За ним приехали прямо домой. Когда его забирали, родители даже не попытались встать на защиту своего единственного сына. По дороге в клинику, представив в деталях, как надругаются над его естеством, когда выплывет наружу всё, что им так тщательно скрывалось, он принял единственное, как ему казалось, верное решение.
 
Напрягши свои внушительные мышцы, он сломал решётку, отделяющую его от водителя с охранником, свернул шею одному, и слегка придушив второго, заставил того загнать машину в глухой переулок. Крепко связав водителя его же брючным ремнём и ремнём охранника, он заткнул ему рот форменной матерчатой шапочкой, выбил ударом ноги замок на задних дверцах, и выбрался из машины.  Затем он выволок водителя из-за руля, и запихнул его в стоящий неподалёку мусорный бак, сверху закинул тело охранника. Захлопнув крышку, он парой ударов деформировал бак, чтобы какой-нибудь бездомный, в надежде чем-то поживиться, не смог его открыть. Кое-как закрепив сломанные дверцы, он сел за руль, и поехал в сторону ближайших ворот в высокой стальной стене окружающей город.
   
 Он надеялся прорваться сквозь охрану, которая днём держала массивные ворота открытыми. Въезд в город перекрывался только лёгким передвижным забором из колючей проволоки.

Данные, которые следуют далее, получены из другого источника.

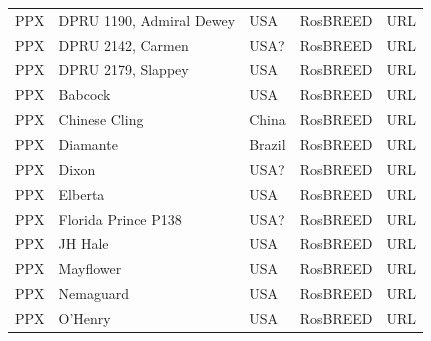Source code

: \documentclass[12pt]{article}
\begin{document}
{\begin{center}
\begin{longtable}{lllll}
                 PP{\color{red}X} &DPRU 1190, Admiral Dewey&USA &RosBREED &URL \\
                 PP{\color{red}X} &DPRU 2142, Carmen &USA? &RosBREED &URL \\
                 PP{\color{red}X} &DPRU 2179, Slappey &USA &RosBREED &URL \\
                 PP{\color{red}X} &Babcock&USA &RosBREED &URL \\
                 PP{\color{red}X} &Chinese Cling&China &RosBREED &URL \\
                 PP{\color{red}X} &Diamante&Brazil &RosBREED &URL \\
                 PP{\color{red}X} &Dixon&USA? &RosBREED &URL \\
                 PP{\color{red}X} &Elberta&USA &RosBREED &URL \\
                 PP{\color{red}X} &Florida Prince P138&USA? &RosBREED &URL \\
                 PP{\color{red}X} &JH Hale&USA &RosBREED &URL \\
                 PP{\color{red}X} &Mayflower&USA &RosBREED &URL \\
                 PP{\color{red}X} &Nemaguard &USA &RosBREED &URL \\
                 PP{\color{red}X} &O’Henry &USA &RosBREED &URL \\

\end{longtable}
\end{center}}
\end{document}
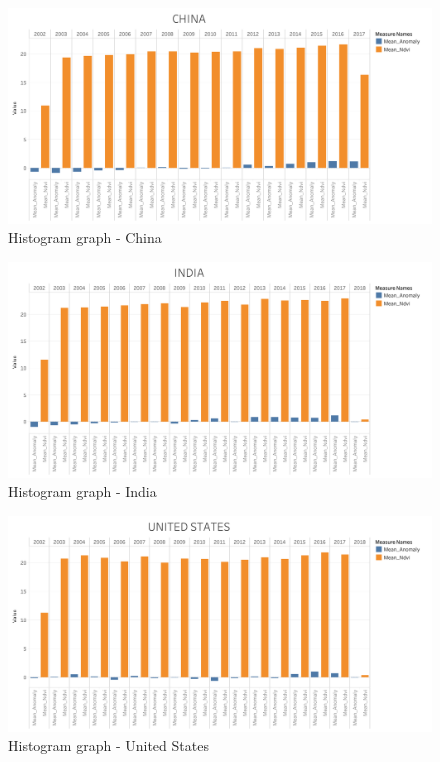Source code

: \begin{itemize}
    \begin{figure}[H]
            \centering
            \includegraphics[width=1.0\linewidth]{figures/ch5/Histograms/CHINA_histogram.png}
            \caption{Histogram graph - China}\label{Fig:CHINA_histogram}
    \end{figure}
    
    
    \begin{figure}[H]
            \centering
            \includegraphics[width=1.0\linewidth]{figures/ch5/Histograms/INDIA_histogram.png}
            \caption{Histogram graph - India}\label{Fig:INDIA_histogram}
    \end{figure}
    
   
     \begin{figure}[H]
            \centering
            \includegraphics[width=1.0\linewidth]{figures/ch5/Histograms/US_histogram.png}
            \caption{\label{fig:US_histogram} Histogram graph - United States}
    \end{figure}


\end{itemize}

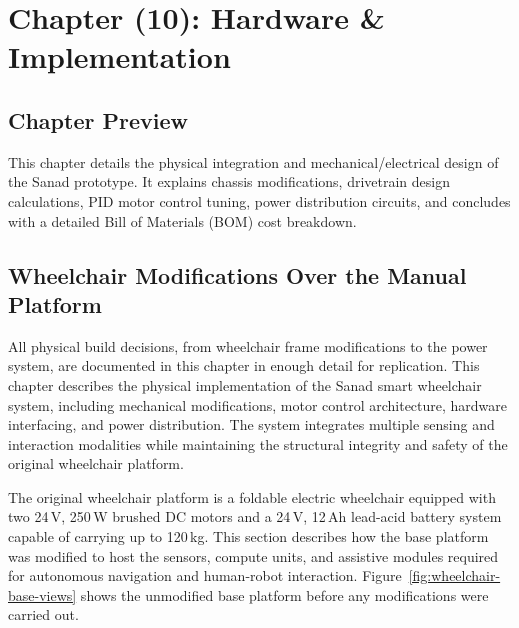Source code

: 
\setcounter{chapter}{10}
\chapter*{Chapter (10): Hardware \& Implementation}
\setcounter{section}{0}

\section{Chapter Preview}
This chapter details the physical integration and mechanical/electrical design of the Sanad prototype. It explains chassis modifications, drivetrain design calculations, PID motor control tuning, power distribution circuits, and concludes with a detailed Bill of Materials (BOM) cost breakdown.

\section{Wheelchair Modifications Over the Manual Platform}
All physical build decisions, from wheelchair frame modifications to the power system, are documented in this chapter in enough detail for replication. This chapter describes the physical implementation of the Sanad smart wheelchair system, including mechanical modifications, motor control architecture, hardware interfacing, and power distribution. The system integrates multiple sensing and interaction modalities while maintaining the structural integrity and safety of the original wheelchair platform.

The original wheelchair platform is a foldable electric wheelchair equipped with two 24\,V, 250\,W brushed DC motors and a 24\,V, 12\,Ah lead-acid battery system capable of carrying up to 120\,kg. This section describes how the base platform was modified to host the sensors, compute units, and assistive modules required for autonomous navigation and human-robot interaction. Figure~\ref{fig:wheelchair-base-views} shows the unmodified base platform before any modifications were carried out.

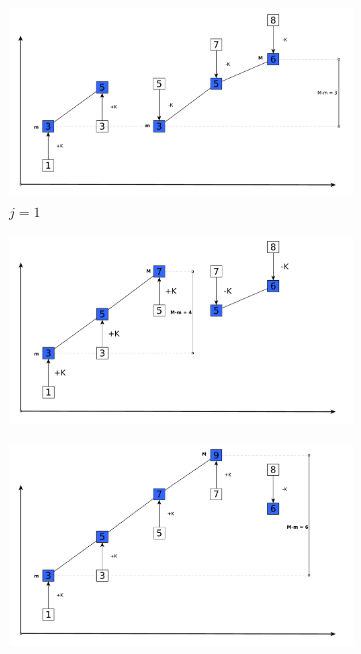 \begin{figure}\ContinuedFloat
	\vspace{-0.5in}
	\begin{subfigure}{0.99\textwidth}
		\centering
		\includegraphics[width=1\linewidth]{sources/smallest_range/images/bars3}
		\caption{$j=1$}
		\label{fig:smallest_range:bars3}
	\end{subfigure}

	
	\medskip
	\begin{subfigure}{0.99\textwidth}
		\centering
		\includegraphics[width=1\linewidth]{sources/smallest_range/images/bars4}
		\label{fig:s3mallest_range:bars4}
	\end{subfigure}

	\begin{subfigure}{0.99\textwidth}
		\centering
		\includegraphics[width=1\linewidth]{sources/smallest_range/images/bars5}
		\label{fig:smallest_range:bars15}
	\end{subfigure}
\end{figure}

Расчёт был прост. Никто, во всяком случае на его памяти, не пытался вырваться наружу, впрочем, как и попасть внутрь городских стен.
 
Перед воротами он разогнался до максимально возможной скорости…

 Охранники бросились в стороны от несущейся на них тяжёлой машины, которая покорёжив, и отбросив ограждение, помчалась по выщербленному, покрытому трещинами шоссе.
   
У него всё получилось! Он даже не испугался звука врезающихся в металл кузова пуль.
 
Пока не кончился бензин, он гнал машину все дальше и дальше от постылого, омерзительного города, наобум сворачивая с шоссе на просёлочные дороги. По пути встречались заброшенные дома, с торчащими сквозь провалившиеся крыши кронами деревьев, густо заросшие молодняком пашни, покосившиеся, поседевшие досщатые амбары.

Была уже ночь, когда он бросил заглохшую машину недалеко от какой-то фермы. Ещё вечером небо стали затягивать свинцово-серые тучи, угрюмыми цеппелинами плывшие на фоне алеющего заката. Ожидаемо пошёл дождь. Он спрятался в каком-то сарае, зарывшись в огромную, зачем-то собранную кучу сухой травы, приятно волнующую обоняние незнакомыми ароматами.

Он проснулся от того, что кто-то легонько поглаживал его по груди.
- Мама, одними губами прошептал он, не открывая глаз, и накрыл гладящую его руку ладонью.
«Что это? Кто… У мамы сильные, с густыми шелковистыми волосами руки, а это…», - он открыл глаза, и отпрянул. В утренних лучах солнца, пробивающихся сквозь щели сарая, он увидел абрис девичьих плеч и лица, в золотящемся ореоле тонких светлых волос, совсем, как в том сне, который мучил его с самого детства, который он гнал от себя, и мечтал увидеть снова и снова, чтобы опять ощутить лёгкое прикосновение женской руки. Он знал, что это желание противоестественно, преступно, но ничего не мог с собой поделать, скрывая свою неправильность, ущербность от нормальных, окружавших его мужских и женских пар…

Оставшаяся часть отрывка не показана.